Background: Implementation of genomic assays has led to treatment of early-stage breast cancers with high risk of recurrence with adjuvant systemic chemotherapy while sparing those with a low risk of recurrence from systemic therapy with minimal benefit. Genomic assays are becoming a more widely used tool, evident by the eighth edition of the American Joint Committee on Cancer (AJCC) Breast Cancer Staging System, which includes recurrence score as part of the treatment algorithm in certain subgroups of tumors. Our institution identified the time to assay result as a quality improvement opportunity. We instituted a protocol to have a reflex testing of Oncotype DX based on certain criteria to decrease time to assay results and ultimately time to treatment. Methods: Our Multidisciplinary Breast Leadership Committee instituted a policy for reflex Oncotype DX testing on patients under the age of 70 with estrogen receptor positive, HER2-neu protein–negative, and node-negative invasive breast cancers measuring between 0.5 cm to 5 cm in January 2018. We compared our data available from pre- and postimplementation using the single factor analysis of variance (ANOVA) as well as an independent t-test and a post-hoc Tukey-Kramer test.

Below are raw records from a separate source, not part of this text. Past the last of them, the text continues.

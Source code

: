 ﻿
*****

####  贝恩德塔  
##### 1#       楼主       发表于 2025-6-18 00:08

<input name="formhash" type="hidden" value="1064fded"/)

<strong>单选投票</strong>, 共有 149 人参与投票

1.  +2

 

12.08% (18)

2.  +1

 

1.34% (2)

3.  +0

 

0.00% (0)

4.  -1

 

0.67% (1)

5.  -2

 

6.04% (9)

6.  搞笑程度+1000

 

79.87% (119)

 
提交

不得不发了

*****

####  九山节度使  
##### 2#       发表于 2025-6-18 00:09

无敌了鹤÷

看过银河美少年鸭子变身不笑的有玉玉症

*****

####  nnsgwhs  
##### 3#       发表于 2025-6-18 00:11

Results: We have observed 45 cases that met the criteria for reflex Oncotype Dx testing since the initiation of this quality improvement protocol. The recurrence scores ranged from 0 to 55. There was a statistically significant difference in the number of days from operation to result day from 2016 to 2018 (55 days vs 18 days; P<.001). The number of days from the test order date to result date also saw a significant improvement from 2016 to 2018 (12 vs 9 days; P<.05). Conclusions: Breast cancer treatment options continue to evolve, particularly with the use of genomic assays. Our single institution review confirms the utility of our reflex Oncotype DX protocol with a decreased time to result with reflex testing of patients in the appropriate clinical setting. Further development of similar pathways may be necessary to streamline our patients’ care in the treatment of breast cancer.